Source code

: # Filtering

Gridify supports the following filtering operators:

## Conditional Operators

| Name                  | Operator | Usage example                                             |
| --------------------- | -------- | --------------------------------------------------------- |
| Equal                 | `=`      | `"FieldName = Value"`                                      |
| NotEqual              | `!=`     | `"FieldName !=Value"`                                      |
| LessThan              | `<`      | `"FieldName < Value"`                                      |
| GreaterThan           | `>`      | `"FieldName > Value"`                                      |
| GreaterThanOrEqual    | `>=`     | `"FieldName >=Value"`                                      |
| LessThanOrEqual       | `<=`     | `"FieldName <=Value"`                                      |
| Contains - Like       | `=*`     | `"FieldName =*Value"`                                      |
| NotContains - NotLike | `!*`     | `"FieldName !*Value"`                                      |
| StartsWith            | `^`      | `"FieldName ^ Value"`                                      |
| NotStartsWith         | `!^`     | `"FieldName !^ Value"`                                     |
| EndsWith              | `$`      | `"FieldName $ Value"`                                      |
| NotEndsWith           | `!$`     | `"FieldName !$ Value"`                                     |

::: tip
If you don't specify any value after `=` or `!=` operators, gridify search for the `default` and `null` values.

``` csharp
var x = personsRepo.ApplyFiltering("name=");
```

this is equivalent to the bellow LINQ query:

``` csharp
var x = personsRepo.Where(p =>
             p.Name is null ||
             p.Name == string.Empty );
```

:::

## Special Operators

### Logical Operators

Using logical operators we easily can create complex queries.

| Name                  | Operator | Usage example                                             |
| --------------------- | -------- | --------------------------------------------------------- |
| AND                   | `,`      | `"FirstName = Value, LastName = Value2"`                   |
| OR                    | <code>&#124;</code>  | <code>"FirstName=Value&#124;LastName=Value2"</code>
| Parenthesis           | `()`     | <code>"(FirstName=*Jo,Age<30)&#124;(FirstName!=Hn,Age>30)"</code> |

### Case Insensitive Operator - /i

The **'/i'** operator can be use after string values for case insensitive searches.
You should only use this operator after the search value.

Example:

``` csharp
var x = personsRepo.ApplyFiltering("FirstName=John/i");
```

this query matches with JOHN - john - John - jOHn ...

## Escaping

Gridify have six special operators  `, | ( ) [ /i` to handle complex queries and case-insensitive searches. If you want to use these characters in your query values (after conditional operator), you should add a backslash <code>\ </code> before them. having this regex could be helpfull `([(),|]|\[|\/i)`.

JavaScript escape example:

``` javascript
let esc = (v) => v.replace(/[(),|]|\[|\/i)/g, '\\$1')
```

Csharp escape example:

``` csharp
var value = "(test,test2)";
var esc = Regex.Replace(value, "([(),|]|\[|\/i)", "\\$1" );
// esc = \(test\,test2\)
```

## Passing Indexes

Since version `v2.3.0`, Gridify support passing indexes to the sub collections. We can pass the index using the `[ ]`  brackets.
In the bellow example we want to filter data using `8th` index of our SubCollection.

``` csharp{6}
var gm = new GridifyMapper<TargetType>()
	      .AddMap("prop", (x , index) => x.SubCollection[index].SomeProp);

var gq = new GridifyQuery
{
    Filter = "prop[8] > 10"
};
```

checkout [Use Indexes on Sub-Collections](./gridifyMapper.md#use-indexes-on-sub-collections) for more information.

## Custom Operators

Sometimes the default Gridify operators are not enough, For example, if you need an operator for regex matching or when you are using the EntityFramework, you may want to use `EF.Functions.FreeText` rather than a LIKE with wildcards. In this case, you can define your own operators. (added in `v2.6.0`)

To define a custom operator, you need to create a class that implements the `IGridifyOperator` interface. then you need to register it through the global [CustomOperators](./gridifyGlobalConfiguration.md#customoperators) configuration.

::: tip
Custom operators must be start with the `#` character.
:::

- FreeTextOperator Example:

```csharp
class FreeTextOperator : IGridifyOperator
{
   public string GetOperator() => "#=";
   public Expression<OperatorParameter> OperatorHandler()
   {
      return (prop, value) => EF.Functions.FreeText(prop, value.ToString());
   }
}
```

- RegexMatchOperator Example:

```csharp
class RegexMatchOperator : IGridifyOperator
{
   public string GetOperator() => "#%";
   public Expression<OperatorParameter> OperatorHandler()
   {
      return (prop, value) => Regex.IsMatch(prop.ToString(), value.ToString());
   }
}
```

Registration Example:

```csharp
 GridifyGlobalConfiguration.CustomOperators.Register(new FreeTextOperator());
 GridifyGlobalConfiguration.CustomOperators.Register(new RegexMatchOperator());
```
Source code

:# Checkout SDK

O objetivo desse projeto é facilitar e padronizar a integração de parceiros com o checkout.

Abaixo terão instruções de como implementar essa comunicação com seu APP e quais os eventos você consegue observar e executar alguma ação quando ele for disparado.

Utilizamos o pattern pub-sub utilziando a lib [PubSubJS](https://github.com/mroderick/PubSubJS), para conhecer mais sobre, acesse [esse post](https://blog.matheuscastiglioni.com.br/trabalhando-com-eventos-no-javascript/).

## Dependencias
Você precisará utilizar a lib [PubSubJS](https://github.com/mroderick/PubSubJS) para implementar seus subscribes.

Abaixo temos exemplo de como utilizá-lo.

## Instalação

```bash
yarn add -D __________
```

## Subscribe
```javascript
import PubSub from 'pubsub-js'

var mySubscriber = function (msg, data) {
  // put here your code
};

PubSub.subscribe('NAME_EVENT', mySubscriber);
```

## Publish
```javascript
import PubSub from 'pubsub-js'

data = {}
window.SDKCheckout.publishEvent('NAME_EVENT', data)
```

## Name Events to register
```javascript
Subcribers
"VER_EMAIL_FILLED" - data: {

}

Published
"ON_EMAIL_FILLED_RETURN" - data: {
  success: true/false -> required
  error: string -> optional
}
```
* * * * * * * * *
## Problem statement
Transcribe the full set of records precisely.

## Answer section
Source code

: # Filtering

Gridify supports the following filtering operators:

## Conditional Operators

| Name                  | Operator | Usage example                                             |
| --------------------- | -------- | --------------------------------------------------------- |
| Equal                 | `=`      | `"FieldName = Value"`                                      |
| NotEqual              | `!=`     | `"FieldName !=Value"`                                      |
| LessThan              | `<`      | `"FieldName < Value"`                                      |
| GreaterThan           | `>`      | `"FieldName > Value"`                                      |
| GreaterThanOrEqual    | `>=`     | `"FieldName >=Value"`                                      |
| LessThanOrEqual       | `<=`     | `"FieldName <=Value"`                                      |
| Contains - Like       | `=*`     | `"FieldName =*Value"`                                      |
| NotContains - NotLike | `!*`     | `"FieldName !*Value"`                                      |
| StartsWith            | `^`      | `"FieldName ^ Value"`                                      |
| NotStartsWith         | `!^`     | `"FieldName !^ Value"`                                     |
| EndsWith              | `$`      | `"FieldName $ Value"`                                      |
| NotEndsWith           | `!$`     | `"FieldName !$ Value"`                                     |

::: tip
If you don't specify any value after `=` or `!=` operators, gridify search for the `default` and `null` values.

``` csharp
var x = personsRepo.ApplyFiltering("name=");
```

this is equivalent to the bellow LINQ query:

``` csharp
var x = personsRepo.Where(p =>
             p.Name is null ||
             p.Name == string.Empty );
```

:::

## Special Operators

### Logical Operators

Using logical operators we easily can create complex queries.

| Name                  | Operator | Usage example                                             |
| --------------------- | -------- | --------------------------------------------------------- |
| AND                   | `,`      | `"FirstName = Value, LastName = Value2"`                   |
| OR                    | <code>&#124;</code>  | <code>"FirstName=Value&#124;LastName=Value2"</code>
| Parenthesis           | `()`     | <code>"(FirstName=*Jo,Age<30)&#124;(FirstName!=Hn,Age>30)"</code> |

### Case Insensitive Operator - /i

The **'/i'** operator can be use after string values for case insensitive searches.
You should only use this operator after the search value.

Example:

``` csharp
var x = personsRepo.ApplyFiltering("FirstName=John/i");
```

this query matches with JOHN - john - John - jOHn ...

## Escaping

Gridify have six special operators  `, | ( ) [ /i` to handle complex queries and case-insensitive searches. If you want to use these characters in your query values (after conditional operator), you should add a backslash <code>\ </code> before them. having this regex could be helpfull `([(),|]|\[|\/i)`.

JavaScript escape example:

``` javascript
let esc = (v) => v.replace(/[(),|]|\[|\/i)/g, '\\$1')
```

Csharp escape example:

``` csharp
var value = "(test,test2)";
var esc = Regex.Replace(value, "([(),|]|\[|\/i)", "\\$1" );
// esc = \(test\,test2\)
```

## Passing Indexes

Since version `v2.3.0`, Gridify support passing indexes to the sub collections. We can pass the index using the `[ ]`  brackets.
In the bellow example we want to filter data using `8th` index of our SubCollection.

``` csharp{6}
var gm = new GridifyMapper<TargetType>()
	      .AddMap("prop", (x , index) => x.SubCollection[index].SomeProp);

var gq = new GridifyQuery
{
    Filter = "prop[8] > 10"
};
```

checkout [Use Indexes on Sub-Collections](./gridifyMapper.md#use-indexes-on-sub-collections) for more information.

## Custom Operators

Sometimes the default Gridify operators are not enough, For example, if you need an operator for regex matching or when you are using the EntityFramework, you may want to use `EF.Functions.FreeText` rather than a LIKE with wildcards. In this case, you can define your own operators. (added in `v2.6.0`)

To define a custom operator, you need to create a class that implements the `IGridifyOperator` interface. then you need to register it through the global [CustomOperators](./gridifyGlobalConfiguration.md#customoperators) configuration.

::: tip
Custom operators must be start with the `#` character.
:::

- FreeTextOperator Example:

```csharp
class FreeTextOperator : IGridifyOperator
{
   public string GetOperator() => "#=";
   public Expression<OperatorParameter> OperatorHandler()
   {
      return (prop, value) => EF.Functions.FreeText(prop, value.ToString());
   }
}
```

- RegexMatchOperator Example:

```csharp
class RegexMatchOperator : IGridifyOperator
{
   public string GetOperator() => "#%";
   public Expression<OperatorParameter> OperatorHandler()
   {
      return (prop, value) => Regex.IsMatch(prop.ToString(), value.ToString());
   }
}
```

Registration Example:

```csharp
 GridifyGlobalConfiguration.CustomOperators.Register(new FreeTextOperator());
 GridifyGlobalConfiguration.CustomOperators.Register(new RegexMatchOperator());
```
Source code

:# Checkout SDK

O objetivo desse projeto é facilitar e padronizar a integração de parceiros com o checkout.

Abaixo terão instruções de como implementar essa comunicação com seu APP e quais os eventos você consegue observar e executar alguma ação quando ele for disparado.

Utilizamos o pattern pub-sub utilziando a lib [PubSubJS](https://github.com/mroderick/PubSubJS), para conhecer mais sobre, acesse [esse post](https://blog.matheuscastiglioni.com.br/trabalhando-com-eventos-no-javascript/).

## Dependencias
Você precisará utilizar a lib [PubSubJS](https://github.com/mroderick/PubSubJS) para implementar seus subscribes.

Abaixo temos exemplo de como utilizá-lo.

## Instalação

```bash
yarn add -D __________
```

## Subscribe
```javascript
import PubSub from 'pubsub-js'

var mySubscriber = function (msg, data) {
  // put here your code
};

PubSub.subscribe('NAME_EVENT', mySubscriber);
```

## Publish
```javascript
import PubSub from 'pubsub-js'

data = {}
window.SDKCheckout.publishEvent('NAME_EVENT', data)
```

## Name Events to register
```javascript
Subcribers
"VER_EMAIL_FILLED" - data: {

}

Published
"ON_EMAIL_FILLED_RETURN" - data: {
  success: true/false -> required
  error: string -> optional
}
```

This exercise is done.